Se despidieron delante del gimnasio y Victoria volvió andando a casa, pensando en Collin e intentando averiguar por qué la habría invitado a cenar. Al llegar se lo contó todo a Harlan y le explicó que en realidad no era una cita, que solo le interesaba como amiga.

—¿Y cómo sabes tú eso? —se extrañó Harlan—. ¿Te lo ha dicho él?

—Claro que no, es demasiado educado. Pero es evidente. Tendrías que verlo. Parece una estrella de cine, o un tiburón empresarial, o un anuncio de la revista GQ. Y mírame a mí. —Señaló su ropa de gimnasio—. Dime, ¿saldría él con una mujer como yo?

—¿Acaso llevaba él pajarita en el gimnasio?

—Muy gracioso. No. Pero los tíos como él no salen con mujeres como yo. Esto es un plan de amigos, no una cita. Créeme. Lo sé. Yo estaba ahí.

—A veces las historias de amor empiezan así. No lo descartes. Además, no me fío de tu interpretación. De estas cosas no entiendes ni papa. Lo único que sabes es que tus padres te decían que no merecías nada, que no eras digna de amor y que nunca te querría nadie. Créeme, esa clase de mensajes suenan a tal volumen que no te dejan oír nada más. Aunque esté claro que no son verdad. Tú hazme caso: si ese tipo tiene algo de cerebro y ojos en la cara, sabe que eres lista, divertida, buena persona, brillante hasta hartar, guapa, ha visto que tienes unas piernas increíbles y ha comprendido que sería el hombre más afortunado del mundo si te consiguiera.

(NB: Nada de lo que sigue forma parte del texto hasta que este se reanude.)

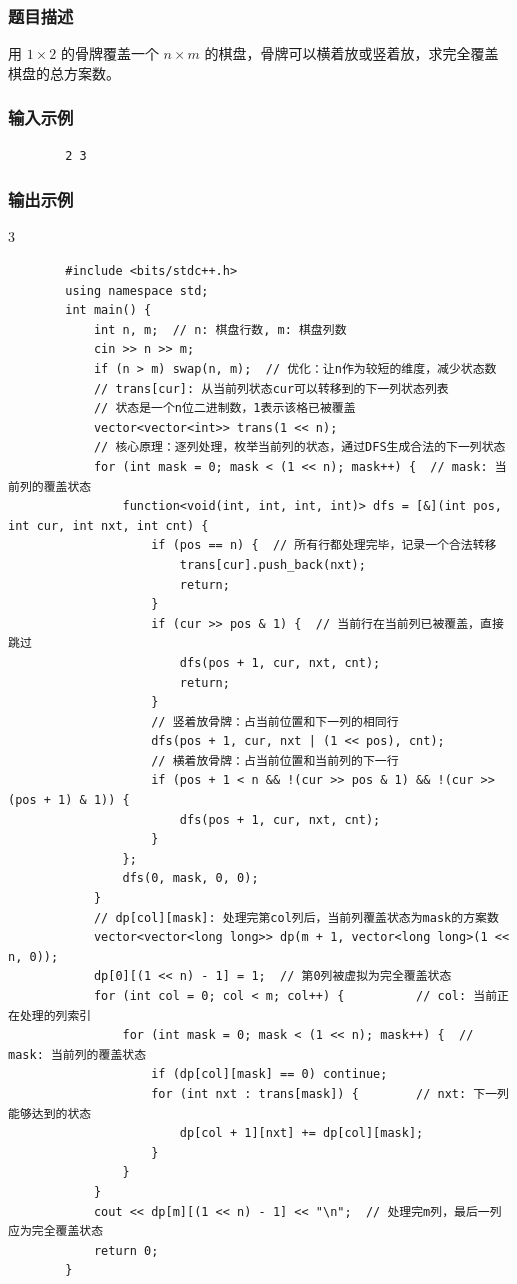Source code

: \documentclass[12pt,a4paper]{ctexart}
\begin{document}
	\subsubsection*{题目描述}
	用 $1 \times 2$ 的骨牌覆盖一个 $n \times m$ 的棋盘，骨牌可以横着放或竖着放，求完全覆盖棋盘的总方案数。
	\subsubsection*{输入示例}
	\begin{verbatim}
		2 3
	\end{verbatim}
	\subsubsection*{输出示例}
	3
	\begin{lstlisting}
		#include <bits/stdc++.h>
		using namespace std;
		int main() {
			int n, m;  // n: 棋盘行数, m: 棋盘列数
			cin >> n >> m;
			if (n > m) swap(n, m);  // 优化：让n作为较短的维度，减少状态数
			// trans[cur]: 从当前列状态cur可以转移到的下一列状态列表
			// 状态是一个n位二进制数，1表示该格已被覆盖
			vector<vector<int>> trans(1 << n);
			// 核心原理：逐列处理，枚举当前列的状态，通过DFS生成合法的下一列状态
			for (int mask = 0; mask < (1 << n); mask++) {  // mask: 当前列的覆盖状态
				function<void(int, int, int, int)> dfs = [&](int pos, int cur, int nxt, int cnt) {
					if (pos == n) {  // 所有行都处理完毕，记录一个合法转移
						trans[cur].push_back(nxt);
						return;
					}
					if (cur >> pos & 1) {  // 当前行在当前列已被覆盖，直接跳过
						dfs(pos + 1, cur, nxt, cnt);
						return;
					}
					// 竖着放骨牌：占当前位置和下一列的相同行
					dfs(pos + 1, cur, nxt | (1 << pos), cnt);
					// 横着放骨牌：占当前位置和当前列的下一行
					if (pos + 1 < n && !(cur >> pos & 1) && !(cur >> (pos + 1) & 1)) {
						dfs(pos + 1, cur, nxt, cnt);
					}
				};
				dfs(0, mask, 0, 0);
			}
			// dp[col][mask]: 处理完第col列后，当前列覆盖状态为mask的方案数
			vector<vector<long long>> dp(m + 1, vector<long long>(1 << n, 0));
			dp[0][(1 << n) - 1] = 1;  // 第0列被虚拟为完全覆盖状态
			for (int col = 0; col < m; col++) {          // col: 当前正在处理的列索引
				for (int mask = 0; mask < (1 << n); mask++) {  // mask: 当前列的覆盖状态
					if (dp[col][mask] == 0) continue;
					for (int nxt : trans[mask]) {        // nxt: 下一列能够达到的状态
						dp[col + 1][nxt] += dp[col][mask];
					}
				}
			}
			cout << dp[m][(1 << n) - 1] << "\n";  // 处理完m列，最后一列应为完全覆盖状态
			return 0;
		}
	\end{lstlisting}
\end{document}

Así que a lo mejor no tiene un pelo de tonto.

—Que no es una cita —insistió ella.

—Te apuesto cinco pavos a que sí —dijo Harlan con seguridad.

—¿Cómo sabré si lo es? —Victoria parecía confundida mientras su amigo consideraba la cuestión.

—Buen punto, porque tu radar está fuera de juego y no tienes ni idea de descodificar señales. Si te besa, está claro que es una cita, pero no te besará en una primera cita, si tiene modales. A mí me parece más listo. Lo sabrás y punto. Si vuelve a invitarte a salir. Si parece interesado. Si hace pequeños gestos agradables, como tocarte la mano, si parece que lo pasa bien contigo. Joder, Victoria, llévame contigo y ya está, y yo te diré si es una cita o no.

—Ya lo descubriré yo sólita —dijo ella, remilgada—. Pero no lo es.

—Tú recuerda que, si lo es según alguno de los criterios anteriores, me debes cinco pavos. Y no vale hacer trampas. Necesito el dinero.

—Pues empieza a ahorrar, porque vas a deberme cinco pavos tu a mí. No es una cita. —Estaba convencida.

—No te olvides de tu nueva nariz —dijo él para incordiarla—. Eso podría decantar el voto.

—No lo había pensado —repuso ella, riendo—. La segunda vez que me vio tenía toda la cara magullada, los dos ojos morados y no llevaba maquillaje.

—Ay, Dios mío —dijo Harlan, poniendo los ojos en blanco—. Tienes razón. No es una cita. Es amor verdadero. Doblo la apuesta. Que sean diez dólares.

—Lo veo. Empieza a ahorrar.

Harlan le dio un pequeño empujón fraternal mientras ambos salían de la cocina para volver a sus habitaciones. Victoria tenía una pila de trabajos por corregir, y el misterio de si Collin White le había pedido una cita o no pronto se resolvería. Cenarían al cabo de cinco días. No la había invitado a salir durante el fin de semana, lo que le hizo preguntarse si tendría novia. Ya había pasado por eso con Jack Bailey y esperaba no encontrarse en otra situación similar. Pero aquello no era una cita. Estaba segura. Solo una cena de amigos. De todas formas, así le daba menos miedo.